Hablamos un par de veces con Adriana y Pedro, ellos estaban en Cuba, todo el día tumbados al sol, cogiendo morenito y sin hacer nada de nada. Lo cierto es que eran tal para cual, pero nos dijeron que estaban muy a gusto.

Los días pasaban y habíamos visto muchísimas cosas, me sentía muy afortunada por estar allí, tanto tiempo soñando con esa ciudad y estaba en ella, pisando por sus calles, viendo los monumentos, y tendría muchísimas fotos para recordarlo.

-Echo de menos a las niñas y a los bebés. Pero reconozco que estoy muy bien aquí contigo. –reconocí sonriéndole.

-Yo también. Se me ha ocurrido que dentro de un tiempo, cuando Eric y Luna sean más mayores podíamos hacer un viaje familiar. Así disfrutarían ellos también. –comentó él.

Pero los días fueron pasando hasta que llegó el día de volver a casa… El avión salía por la tarde, así que por la mañana daríamos un último paseo para despedirnos y luego nos iríamos al aeropuerto.

Los padres de Cristian nos esperarían en el aeropuerto con los niños. También llegaba el avión de Adriana y Pedro esa tarde, así que primero nos recogerían a nosotros y nos llevarían a casa, luego volverían a por Adriana y Pedro.

Nos bajamos del avión, recogimos la maleta y nos dirigimos donde nos estarían esperando sus padres, aunque faltaban unos metros para llegar a ellos, se les distinguía con los carritos y con Gabriela pegando saltitos.

Cuando estábamos casi al lado suya Gabriela echó a correr en nuestra dirección y me agaché para cogerla en brazos. Después la abracé y la di varios besos. –Mami y papi os quero muso. –dijo ella sin soltarme.

-Mi pequeña… ¿Te portaste bien con los abuelos? –pregunté mirándola.

-Si, yo fi mu güena. –contestó ella sonriendo.

Cristian la cogió en brazos y la dio un beso, yo me acerqué a mis suegros. Los saludé y cogí a la pequeña Evelyn, que ya caminaba hacia tiempo, y cada día estaba más mayor. –Te echaba de menos… -comenté abrazándola.

Después me asomé a los carritos para ver a mis pequeños, estaban dormiditos así que tan solo les acaricié la cabecita. Cristian también saludó a sus padres y a Evelyn y los bebés.

-¿Qué tal el viaje? ¿Lo habéis pasado bien? –preguntó su madre muy ilusionada.

-Sí, todo era precioso, hemos hecho muchísimas fotos y traemos muchos souvenires de allí. No me pude controlar, eran cosas tan bonitas que creo que me he pasado un poco. –confesé algo avergonzada.

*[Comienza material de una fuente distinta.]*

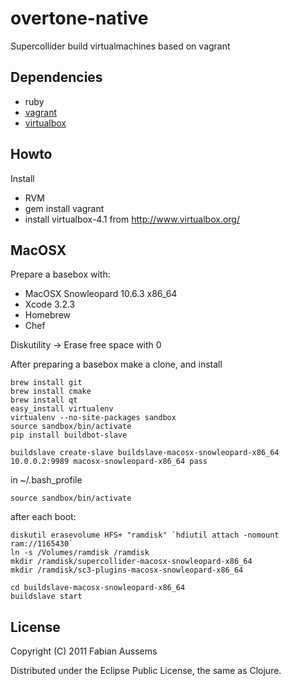 # overtone-native

Supercollider build virtualmachines based on vagrant

## Dependencies

 * ruby
 * [vagrant](http://vagrantup.com/)
 * [virtualbox](http://www.virtualbox.org/)

## Howto

Install
 * RVM
 * gem install vagrant
 * install virtualbox-4.1  from http://www.virtualbox.org/

## MacOSX

Prepare a basebox with:

 * MacOSX Snowleopard 10.6.3 x86_64
 * Xcode 3.2.3
 * Homebrew
 * Chef

Diskutility -> Erase free space with 0

After preparing a basebox make a clone, and install

    brew install git
    brew install cmake
    brew install qt
    easy_install virtualenv
    virtualenv --no-site-packages sandbox
    source sandbox/bin/activate
    pip install buildbot-slave

    buildslave create-slave buildslave-macosx-snowleopard-x86_64 10.0.0.2:9989 macosx-snowleopard-x86_64 pass

in ~/.bash_profile

    source sandbox/bin/activate

after each boot:

    diskutil erasevolume HFS+ "ramdisk" `hdiutil attach -nomount ram://1165430`
    ln -s /Volumes/ramdisk /ramdisk
    mkdir /ramdisk/supercollider-macosx-snowleopard-x86_64
    mkdir /ramdisk/sc3-plugins-macosx-snowleopard-x86_64

    cd buildslave-macosx-snowleopard-x86_64
    buildslave start

## License

Copyright (C) 2011 Fabian Aussems

Distributed under the Eclipse Public License, the same as Clojure.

-Y Adriana y Pedro, ¿Cuándo llegan? –preguntó Cristian.

-Pues su vuelo llegará dentro de un par de horas, así que nos da tiempo a llevaros a casa, y luego vendremos a por ellos. –explicó su padre.

Nos montamos en el coche, la verdad es que estaba molida después del viaje, habían sido muchos días fuera y habíamos recorrido todo Roma, teníamos mucho agotamiento y cansancio acumulado.

Llegamos a casa y soltamos las cosas, nos dio tiempo a picar algo con sus padres antes de que se fueran a por Adriana y Pedro. Nosotros ya los veríamos al día siguiente, esa tarde nos apetecía disfrutar de nuestros hijos y tener algo de tranquilidad.